■ Problem to solve:
From the records below, find each line with the string "that" and copy it.

———

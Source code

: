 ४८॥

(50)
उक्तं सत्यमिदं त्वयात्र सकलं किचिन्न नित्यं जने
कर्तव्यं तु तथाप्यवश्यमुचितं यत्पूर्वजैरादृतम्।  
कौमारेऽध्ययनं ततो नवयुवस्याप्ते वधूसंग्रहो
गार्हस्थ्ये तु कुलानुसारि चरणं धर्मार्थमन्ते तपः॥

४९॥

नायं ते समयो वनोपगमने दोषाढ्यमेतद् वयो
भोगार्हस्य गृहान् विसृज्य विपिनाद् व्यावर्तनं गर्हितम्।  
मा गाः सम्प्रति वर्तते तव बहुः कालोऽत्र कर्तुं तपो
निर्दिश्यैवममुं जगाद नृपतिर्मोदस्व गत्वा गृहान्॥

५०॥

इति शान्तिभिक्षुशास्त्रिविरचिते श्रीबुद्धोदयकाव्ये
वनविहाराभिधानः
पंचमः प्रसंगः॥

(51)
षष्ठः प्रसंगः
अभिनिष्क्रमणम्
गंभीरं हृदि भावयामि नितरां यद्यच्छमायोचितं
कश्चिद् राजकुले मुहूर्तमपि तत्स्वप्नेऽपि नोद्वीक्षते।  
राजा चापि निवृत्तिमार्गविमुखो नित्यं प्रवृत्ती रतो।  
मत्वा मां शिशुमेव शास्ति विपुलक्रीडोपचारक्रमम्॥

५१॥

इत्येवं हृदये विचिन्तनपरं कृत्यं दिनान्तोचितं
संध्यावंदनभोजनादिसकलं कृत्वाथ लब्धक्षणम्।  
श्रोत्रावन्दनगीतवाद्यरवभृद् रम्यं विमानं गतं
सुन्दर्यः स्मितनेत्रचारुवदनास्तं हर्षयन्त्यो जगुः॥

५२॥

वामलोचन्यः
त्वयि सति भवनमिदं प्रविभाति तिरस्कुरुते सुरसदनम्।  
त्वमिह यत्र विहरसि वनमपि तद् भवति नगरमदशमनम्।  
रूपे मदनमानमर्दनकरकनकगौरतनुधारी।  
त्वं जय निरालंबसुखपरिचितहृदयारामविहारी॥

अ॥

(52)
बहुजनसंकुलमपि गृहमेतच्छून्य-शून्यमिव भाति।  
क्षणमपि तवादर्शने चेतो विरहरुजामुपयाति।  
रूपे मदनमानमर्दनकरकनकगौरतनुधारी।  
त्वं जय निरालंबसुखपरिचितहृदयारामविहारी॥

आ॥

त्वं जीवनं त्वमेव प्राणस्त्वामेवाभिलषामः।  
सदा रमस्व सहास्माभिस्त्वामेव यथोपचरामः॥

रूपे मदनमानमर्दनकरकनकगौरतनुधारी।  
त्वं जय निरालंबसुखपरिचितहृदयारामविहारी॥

———

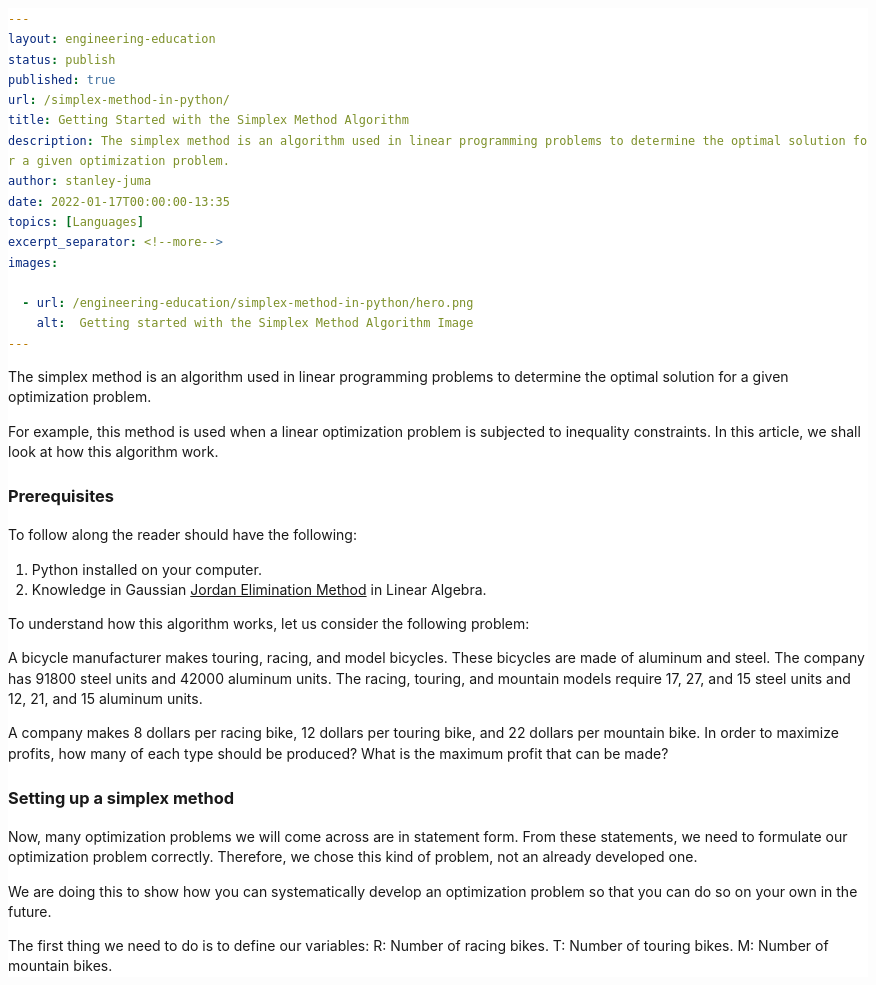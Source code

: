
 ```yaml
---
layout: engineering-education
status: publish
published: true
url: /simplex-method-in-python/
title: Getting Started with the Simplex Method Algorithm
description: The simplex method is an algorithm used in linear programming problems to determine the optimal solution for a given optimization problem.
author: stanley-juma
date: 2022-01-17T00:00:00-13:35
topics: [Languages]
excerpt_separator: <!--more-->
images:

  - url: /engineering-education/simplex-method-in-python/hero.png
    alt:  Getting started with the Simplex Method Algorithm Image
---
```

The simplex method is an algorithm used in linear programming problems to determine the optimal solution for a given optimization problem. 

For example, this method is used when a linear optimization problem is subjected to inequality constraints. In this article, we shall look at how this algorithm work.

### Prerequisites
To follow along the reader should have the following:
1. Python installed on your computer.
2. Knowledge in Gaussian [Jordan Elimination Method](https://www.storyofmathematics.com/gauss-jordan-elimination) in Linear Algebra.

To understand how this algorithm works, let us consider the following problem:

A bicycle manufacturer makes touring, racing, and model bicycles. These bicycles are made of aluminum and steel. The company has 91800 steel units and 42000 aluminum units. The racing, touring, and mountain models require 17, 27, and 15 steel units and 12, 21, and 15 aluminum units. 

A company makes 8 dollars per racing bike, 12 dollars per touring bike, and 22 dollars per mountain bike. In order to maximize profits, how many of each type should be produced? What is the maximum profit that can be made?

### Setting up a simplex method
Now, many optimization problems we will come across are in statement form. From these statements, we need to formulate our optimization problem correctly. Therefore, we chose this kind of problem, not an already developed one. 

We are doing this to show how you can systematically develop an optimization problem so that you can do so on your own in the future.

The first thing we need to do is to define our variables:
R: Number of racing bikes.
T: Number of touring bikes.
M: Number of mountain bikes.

———

■ Your response:
A company makes 8 dollars per racing bike, 12 dollars per touring bike, and 22 dollars per mountain bike. In order to maximize profits, how many of each type should be produced? What is the maximum profit that can be made?
We are doing this to show how you can systematically develop an optimization problem so that you can do so on your own in the future.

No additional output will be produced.